Texas’s Social-Media Law Is Dangerous. Striking It Down Could Be Worse.
For The Atlantic, Zephyr Teachout writes about why we should be wary of giving Big Tech a constitutional right to avoid regulation.
States should be able to require platforms, for instance, to neutrally and fairly apply their own stated terms of service. Congress should be able to prohibit platforms from discriminating against news organizations—such as by burying their content—based on their size or point of view, a requirement embedded in proposed legislation by Senator Amy Klobuchar. The alternative is to give the likes of Mark Zuckerberg and Elon Musk the inalienable right to censor their political opponents, if they so choose.
I’m a foster kid who went to Yale —and I think two-parent families are more important than college
For the New York Post, Rikki Schlott interviews Rob Henderson about his new book, “Troubled: A Memoir of Foster Care, Family, and Social Class.”

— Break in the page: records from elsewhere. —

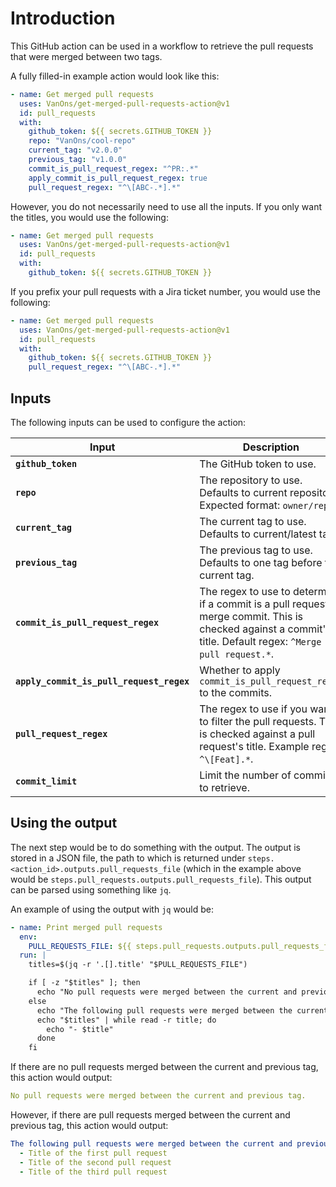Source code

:# Introduction

This GitHub action can be used in a workflow to retrieve the pull requests that were merged between two tags.

A fully filled-in example action would look like this:

```yaml
- name: Get merged pull requests
  uses: VanOns/get-merged-pull-requests-action@v1
  id: pull_requests
  with:
    github_token: ${{ secrets.GITHUB_TOKEN }}
    repo: "VanOns/cool-repo"
    current_tag: "v2.0.0"
    previous_tag: "v1.0.0"
    commit_is_pull_request_regex: "^PR:.*"
    apply_commit_is_pull_request_regex: true
    pull_request_regex: "^\[ABC-.*].*"
```

However, you do not necessarily need to use all the inputs. If you only want the titles, you would use the following:

```yaml
- name: Get merged pull requests
  uses: VanOns/get-merged-pull-requests-action@v1
  id: pull_requests
  with:
    github_token: ${{ secrets.GITHUB_TOKEN }}
```

If you prefix your pull requests with a Jira ticket number, you would use the following:

```yaml
- name: Get merged pull requests
  uses: VanOns/get-merged-pull-requests-action@v1
  id: pull_requests
  with:
    github_token: ${{ secrets.GITHUB_TOKEN }}
    pull_request_regex: "^\[ABC-.*].*"
```

## Inputs

The following inputs can be used to configure the action:

| **Input**                                | **Description**                                                                                                                                             | **Default**  | **Required** |
|------------------------------------------|-------------------------------------------------------------------------------------------------------------------------------------------------------------|--------------|--------------|
| **`github_token`**                       | The GitHub token to use.                                                                                                                                    |              | **true**     |
| **`repo`**                               | The repository to use. Defaults to current repository. Expected format: `owner/repo`.                                                                       |              | **false**    |
| **`current_tag`**                        | The current tag to use. Defaults to current/latest tag.                                                                                                     |              | **false**    |
| **`previous_tag`**                       | The previous tag to use. Defaults to one tag before the current tag.                                                                                        |              | **false**    |
| **`commit_is_pull_request_regex`**       | The regex to use to determine if a commit is a pull request merge commit. This is checked against a commit's title. Default regex: `^Merge pull request.*`. |              | **false**    |
| **`apply_commit_is_pull_request_regex`** | Whether to apply `commit_is_pull_request_regex` to the commits.                                                                                             |              | **false**    |
| **`pull_request_regex`**                 | The regex to use if you want to filter the pull requests. This is checked against a pull request's title. Example regex: `^\[Feat].*`.                      |              | **false**    |
| **`commit_limit`**                       | Limit the number of commits to retrieve.                                                                                                                    | `250`        | **false**    |

## Using the output

The next step would be to do something with the output. The output is stored in a JSON file, the path to which is returned
under `steps.<action_id>.outputs.pull_requests_file` (which in the example above would be
`steps.pull_requests.outputs.pull_requests_file`). This output can be parsed using something like `jq`.

An example of using the output with `jq` would be:

```yaml
- name: Print merged pull requests
  env:
    PULL_REQUESTS_FILE: ${{ steps.pull_requests.outputs.pull_requests_file }}
  run: |
    titles=$(jq -r '.[].title' "$PULL_REQUESTS_FILE")

    if [ -z "$titles" ]; then
      echo "No pull requests were merged between the current and previous tag."
    else
      echo "The following pull requests were merged between the current and previous tag:"
      echo "$titles" | while read -r title; do
        echo "- $title"
      done
    fi
```

If there are no pull requests merged between the current and previous tag, this action would output:

```yaml
No pull requests were merged between the current and previous tag.
```

However, if there are pull requests merged between the current and previous tag, this action would output:

```yaml
The following pull requests were merged between the current and previous tag:
  - Title of the first pull request
  - Title of the second pull request
  - Title of the third pull request
```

Instead of looking to self proclaimed leaders of various marginalized and dispossessed groups, we need to actually ask those groups themselves.
It’s worth collecting data, looking at surveys, speaking with people — not just community leaders and activists who have their own agendas.
I saw this at Yale where someone who shares the characteristics of a historically mistreated group would claim to speak on behalf of them, but they had very little in common with them other than the way that they looked.
I want people to be a bit more skeptical of the self-proclaimed activist leaders who could be trying to push an agenda, trying to elicit sympathy, and trying to exploit people’s concerns
DEI Should Be M.I.A. in the U.S. Military
For Newsweek, Erec Smith writes about why DEI should not be a part of the United States military.
But the words "diversity," "equity," and "inclusion" have gone from obvious American virtues to vices in recent years, not because Americans have soured on racial equality, but because those words have taken on meanings that actually oppose their common interpretations. This new DEI, backed by an ideology of critical social justice, is the very opposite of the social justice values espoused by the civil rights movement.
To be clear, the ideology of critical social justice is not Martin Luther King's civil rights. King highlighted character, open-mindedness, and equality. Sadly, the critical social justice variety of DEI (Let's call it "CSJ-DEI") is about the primacy of skin color, intolerance of opposing viewpoints, and the inherent inequality between white people (fundamentally considered oppressors) and non-white people (fundamentally considered oppressed).